Quando si vuole raccontare una storia, una favola, una di quelle fiabe per bambini, s’inizia spesso con questa locuzione. Cosa nascondono queste parole, a quali mondi fantastici si riferiscono?
Molti di questi racconti non sono nati come li conosciamo noi, ma con ben altri scopi e diverse motivazioni.
Erano piuttosto truci, capaci di procurare sgomento e paure, certamente non adatte per il pubblico infantile.
I fratelli Grimm, i maggiori autori del genere, erano davvero bravi, le loro storie nella stesura originale avevano abbondanza di scene violente, di sangue, terrore e episodi di crudeltà, la semplice lettura faceva accapponare la pelle. Per fortuna il tempo, e il mutamento dei costumi hanno fatto in modo che queste storie fossero parzialmente trasformate per destinarle alla lettura dei bambini.
Cappuccetto rosso che viene mangiata intera dal lupo e con lei la nonna, per essere poi estratte dal cacciatore ancora vive squarciando la pancia dell’animale: ecco una sequenza di una crudeltà e ripugnanza terribile, che gli animalisti di oggi, e non solo loro, avrebbero condannato con manifestazioni di piazza.
Hansel e Gretel, due bambini abbandonati che rischiano di essere divorati da una strega cannibale.
Tre porcellini, con una vita semplice e serena costretti a vivere in uno stato di perenne ansia, inseguiti da un lupo famelico: uno stress indicibile.
Si ha l’impressione che queste fiabe siano state scritte per esorcizzare la paura atavica della gente che viveva quel momento storico. Erano tempi bui, i tempi del medioevo, quando le paure e le incognite del futuro pesavano in maniera determinante, quando nemmeno la religione era in grado di sopperire all’esigenze della popolazione, anzi ne aumentava le paure, profetizzando immani catastrofi celesti.

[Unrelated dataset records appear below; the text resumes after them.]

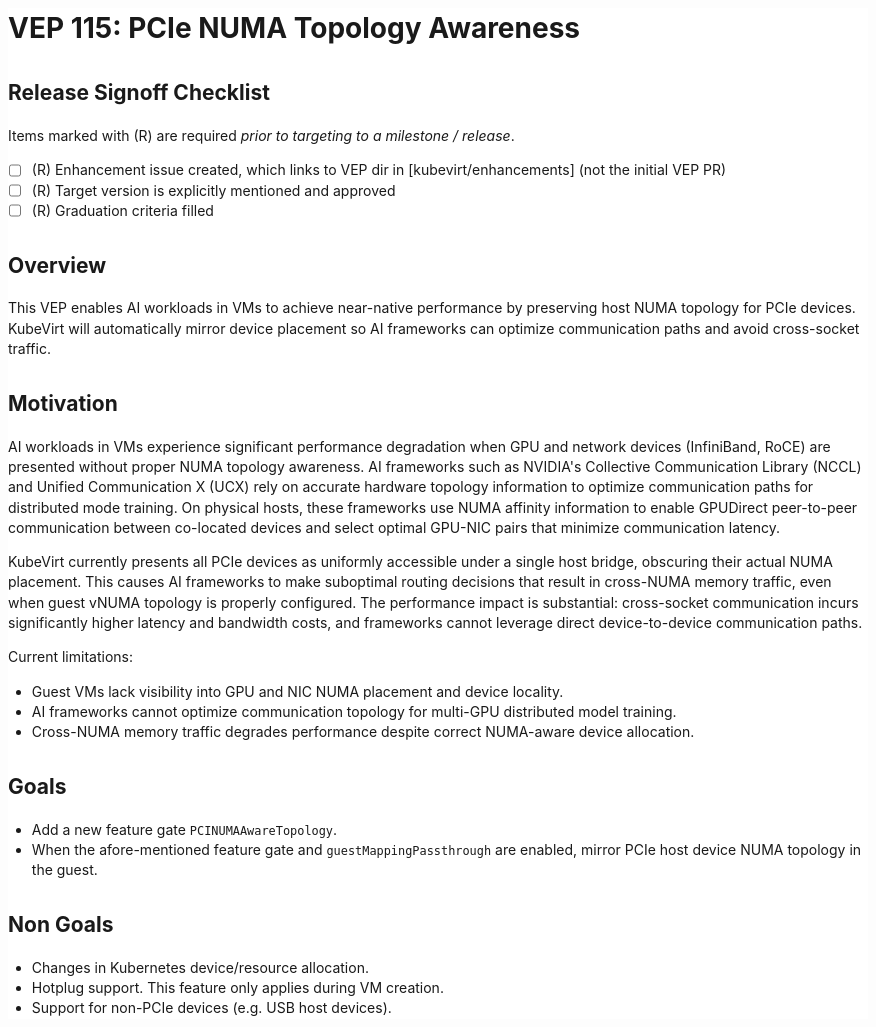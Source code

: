 # VEP 115: PCIe NUMA Topology Awareness

## Release Signoff Checklist

Items marked with (R) are required *prior to targeting to a milestone / release*.

- [ ] (R) Enhancement issue created, which links to VEP dir in [kubevirt/enhancements] (not the initial VEP PR)
- [ ] (R) Target version is explicitly mentioned and approved
- [ ] (R) Graduation criteria filled

## Overview

This VEP enables AI workloads in VMs to achieve near-native performance by preserving
host NUMA topology for PCIe devices. KubeVirt will automatically mirror device placement
so AI frameworks can optimize communication paths and avoid cross-socket traffic.

## Motivation

AI workloads in VMs experience significant performance degradation when GPU and network devices
(InfiniBand, RoCE) are presented without proper NUMA topology awareness. AI frameworks such as
NVIDIA's Collective Communication Library (NCCL) and Unified Communication X (UCX) rely on
accurate hardware topology information to optimize communication paths for distributed mode
training. On physical hosts, these frameworks use NUMA affinity information to enable GPUDirect
peer-to-peer communication between co-located devices and select optimal GPU-NIC pairs that
minimize communication latency.

KubeVirt currently presents all PCIe devices as uniformly accessible under a single host bridge,
obscuring their actual NUMA placement. This causes AI frameworks to make suboptimal routing
decisions that result in cross-NUMA memory traffic, even when guest vNUMA topology is properly
configured. The performance impact is substantial: cross-socket communication incurs significantly
higher latency and bandwidth costs, and frameworks cannot leverage direct device-to-device
communication paths.

Current limitations:
- Guest VMs lack visibility into GPU and NIC NUMA placement and device locality.
- AI frameworks cannot optimize communication topology for multi-GPU distributed model training.
- Cross-NUMA memory traffic degrades performance despite correct NUMA-aware device allocation.

## Goals

- Add a new feature gate `PCINUMAAwareTopology`.
- When the afore-mentioned feature gate and `guestMappingPassthrough` are enabled, mirror PCIe
  host device NUMA topology in the guest.

## Non Goals

- Changes in Kubernetes device/resource allocation.
- Hotplug support. This feature only applies during VM creation.
- Support for non-PCIe devices (e.g. USB host devices).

Anche le principesse, protagoniste della maggior parte di queste favole, non avevano molta fortuna, erano i bersagli preferiti dei cattivi di turno. La loro sorte era legata quasi sempre alla disponibilità dell’introvabile principe azzurro.
Ogni fiaba che si rispetti segue un percorso in cui si parla sempre di un regno con un re, più o meno buono, regine decisamente cattive e principesse come capro espiatorio.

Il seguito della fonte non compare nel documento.